The Reposure surrogate comprises of two components:

  • A file spooler, which watches a directory for incoming tarballs and pushes them to the registry. The spooler also handles deleting images from the registry via special filenames.
  • A client utility, which can pull tarballs from the registry and deliver them to stdout. The utility can also list images in the registry, again delivering the list to stdout.

Together these two components allow you to push, pull, delete, and list images using the basic kubectl connectivity you already have.

Downsides

The problem with this solution is that if you are working outside the cluster then you would need to use the reposure tool instead of your usual tools. So, for example, you can't use buildah to directly push an image to the registry. (Wouldn't it be nice if buildah had built-in support for Reposure?)

The workaround is to export your image to a tarball and push that instead. Note, though, that you would also need to re-tag it so that Kubernetes's container runtime can pull it. You can do all of this using the podman tool. Here's an example workflow:

# Build
CONTAINER_ID=$(buildah from scratch)
...
buildah commit $CONTAINER_ID localhost/myrepo/myimage

# Re-tag
HOST=$(reposure registry info myregistry host)
podman tag localhost/myrepo/myimage $HOST/myrepo/myimage

# Export
podman save $HOST/myrepo/myimage --output myimage.tar

# Push
reposure image push myregistry myrepo/myimage myimage.tar

(Note that Reposure accepts .tar as well as .tar.gz or .tgz.)

But, On the Other Hand...

This downside also comes with a very useful advantage.

A side effect of the fact that the surrogate works directly with files is that it makes it very easy to store arbitrary files in the registry, not just container images.
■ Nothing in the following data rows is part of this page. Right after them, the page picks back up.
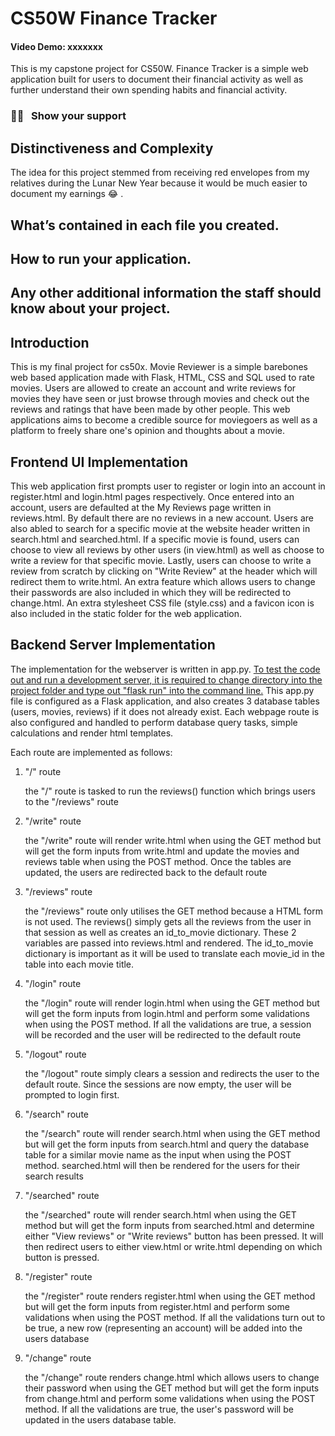 # CS50W Finance Tracker
#### Video Demo: xxxxxxx

This is my capstone project for CS50W. Finance Tracker is a simple web application built for users to document their financial activity as well as further understand their own spending habits and financial activity.

### :man_astronaut: &nbsp; Show your support


## Distinctiveness and Complexity
The idea for this project stemmed from receiving red envelopes from my relatives during the Lunar New Year because it would be much easier to document my earnings :joy: . 

## What’s contained in each file you created.

## How to run your application.

## Any other additional information the staff should know about your project.



## Introduction
This is my final project for cs50x. Movie Reviewer is a simple barebones web based application made with Flask, HTML, CSS and SQL used to rate movies. Users are allowed to create an account and write reviews for movies they have seen or just browse through movies and check out the reviews and ratings that have been made by other people. This web applications aims to become a credible source for moviegoers as well as a platform to freely share one's opinion and thoughts about a movie.

## Frontend UI Implementation
This web application first prompts user to register or login into an account in register.html and login.html pages respectively. Once entered into an account, users are defaulted at the My Reviews page written in reviews.html. By default there are no reviews in a new account. Users are also abled to search for a specific movie at the website header written in search.html and searched.html. If a specific movie is found, users can choose to view all reviews by other users (in view.html) as well as choose to write a review for that specific movie. Lastly, users can choose to write a review from scratch by clicking on "Write Review" at the header which will redirect them to write.html. An extra feature which allows users to change their passwords are also included in which they will be redirected to change.html. An extra stylesheet CSS file (style.css) and a favicon icon is also included in the static folder for the web application.

## Backend Server Implementation
The implementation for the webserver is written in app.py. <u>To test the code out and run a development server, it is required to change directory into the project folder and type out "flask run" into the command line.</u> This app.py file is configured as a Flask application, and also creates 3 database tables (users, movies, reviews) if it does not already exist. Each webpage route is also configured and handled to perform database query tasks, simple calculations and render html templates.

Each route are implemented as follows:
1) "/" route

    the "/" route is tasked to run the reviews() function which brings users to the "/reviews" route

2) "/write" route

    the "/write" route will render write.html when using the GET method but will get the form inputs from write.html and update the movies and reviews table when using the POST method. Once the tables are updated, the users are redirected back to the default route

3) "/reviews" route

    the "/reviews" route only utilises the GET method because a HTML form is not used. The reviews() simply gets all the reviews from the user in that session as well as creates an id_to_movie dictionary. These 2 variables are passed into reviews.html and rendered. The id_to_movie dictionary is important as it will be used to translate each movie_id in the table into each movie title.

4) "/login" route

    the "/login" route will render login.html when using the GET method but will get the form inputs from login.html and perform some validations  when using the POST method. If all the validations are true, a session will be recorded and the user will be redirected to the default route

5) "/logout" route

    the "/logout" route simply clears a session and redirects the user to the default route. Since the sessions are now empty, the user will be prompted to login first.

6) "/search" route

    the "/search" route will render search.html when using the GET method but will get the form inputs from search.html and query the database table for a similar movie name as the input when using the POST method. searched.html will then be rendered for the users for their search results

7) "/searched" route

    the "/searched" route will render search.html when using the GET method but will get the form inputs from searched.html and determine either "View reviews" or "Write reviews" button has been pressed. It will then redirect users to either view.html or write.html depending on which button is pressed.

8) "/register" route

    the "/register" route renders register.html when using the GET method but will get the form inputs from register.html and perform some validations when using the POST method. If all the validations turn out to be true, a new row (representing an account) will be added into the users database

9) "/change" route

    the "/change" route renders change.html which allows users to change their password when using the GET method but will get the form inputs from change.html and perform some validations when using the POST method. If all the validations are true, the user's password will be updated in the users database table.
You don't even have to package them as tarballs: the spooler will automatically wrap the file in a tarball for you if it's not one already. (This is essentially a container image with a single layer). Likewise, when you pull a tarball, the reposure tool can automatically unpack that single layer for you. For example:

echo 'hello world' > hello.txt
reposure image push myregistry myrepo/hello hello.txt
reposure image pull myregistry myrepo/hello --unpack

The ORAS tool provides similar functionality.

Installation

Use Minikube's registry add-on (with "view" cluster role):

kubectl config set-context --current --namespace=mynamespace
reposure operator install --role=view --wait
reposure registry create default --provider=minikube --wait

Use built-in registry in OpenShift (with "view" cluster role):

kubectl config set-context --current --namespace=mynamespace
reposure operator install --role=view --wait
reposure registry create default --provider=openshift --wait

Install the simple registry (for low-security clusters only, e.g. Minikube):

kubectl config set-context --current --namespace=mynamespace
reposure operator install --wait
reposure simple install --wait
reposure registry create default --provider=simple --wait

For a fuller example that includes installing, pushing, and using an actual container image, as well as installing the simple registry with authentication and authorization, see lab/test.

FAQ

What's the difference between a "registry" and a "repository"?
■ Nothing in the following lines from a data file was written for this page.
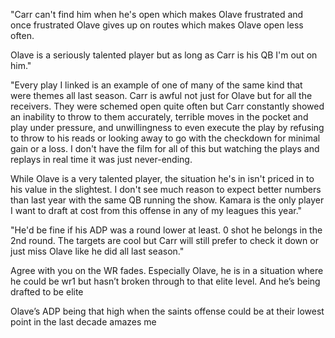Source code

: "Carr can't find him when he's open which makes Olave frustrated and once frustrated Olave gives up on routes which makes Olave open less often.

Olave is a seriously talented player but as long as Carr is his QB I'm out on him."

"Every play I linked is an example of one of many of the same kind that were themes all last season. Carr is awful not just for Olave but for all the receivers. They were schemed open quite often but Carr constantly showed an inability to throw to them accurately, terrible moves in the pocket and play under pressure, and unwillingness to even execute the play by refusing to throw to his reads or looking away to go with the checkdown for minimal gain or a loss. I don't have the film for all of this but watching the plays and replays in real time it was just never-ending.

While Olave is a very talented player, the situation he's in isn't priced in to his value in the slightest. I don't see much reason to expect better numbers than last year with the same QB running the show. Kamara is the only player I want to draft at cost from this offense in any of my leagues this year."

"He'd be fine if his ADP was a round lower at least. 0 shot he belongs in the 2nd round. The targets are cool but Carr will still prefer to check it down or just miss Olave like he did all last season."

Agree with you on the WR fades. Especially Olave, he is in a situation where he could be wr1 but hasn’t broken through to that elite level. And he’s being drafted to be elite

Olave’s ADP being that high when the saints offense could be at their lowest point in the last decade amazes me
A registry is the backend implementation, the actual server.

The image reference structure comprises a repository name and an image name (as well as a "tag", which is usually used as the version). This extra naming level allows for namespace separation as well as permission management per repository. Note that if you do not specify a repository name in the reference it internally defaults to "library" (and if you don't specify a tag it will default to "latest").
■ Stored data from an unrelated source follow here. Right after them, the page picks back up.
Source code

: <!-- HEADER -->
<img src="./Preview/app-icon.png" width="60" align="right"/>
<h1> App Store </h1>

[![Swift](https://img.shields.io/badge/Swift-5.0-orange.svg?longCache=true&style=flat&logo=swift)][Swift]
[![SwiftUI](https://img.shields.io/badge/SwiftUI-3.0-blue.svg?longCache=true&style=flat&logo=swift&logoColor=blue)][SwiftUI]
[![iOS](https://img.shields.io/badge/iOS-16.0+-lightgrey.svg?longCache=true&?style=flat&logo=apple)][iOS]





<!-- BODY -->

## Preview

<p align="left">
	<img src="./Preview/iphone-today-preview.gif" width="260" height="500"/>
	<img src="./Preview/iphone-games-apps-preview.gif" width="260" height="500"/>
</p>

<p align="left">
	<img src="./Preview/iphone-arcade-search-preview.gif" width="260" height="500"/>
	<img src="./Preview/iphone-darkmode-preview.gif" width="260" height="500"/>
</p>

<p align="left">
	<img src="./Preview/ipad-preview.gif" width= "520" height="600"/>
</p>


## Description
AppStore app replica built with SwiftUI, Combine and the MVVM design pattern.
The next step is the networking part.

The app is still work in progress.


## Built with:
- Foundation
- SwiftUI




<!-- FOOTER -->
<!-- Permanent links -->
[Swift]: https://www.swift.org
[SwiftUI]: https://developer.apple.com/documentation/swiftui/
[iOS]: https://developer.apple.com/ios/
So, it is correct to say that the image is stored in a "repository" and it is also correct to say that it is stored in a "registry".

Why is OpenShift giving me access errors for pods using images from the built-in registry?

OpenShift's added security requires the repository name and namespace of the pod to be identical. This improves isolation between namespaces: a namespace can't pull images that belong to another namespace.

Why is it called "Reposure"?

"Reposure" is the state of being calm or relaxed. It is recomended to stay calm and relaxed when dealing with the complexities of cloud-native registries...

Also, it's kinda short for "repository surrogate".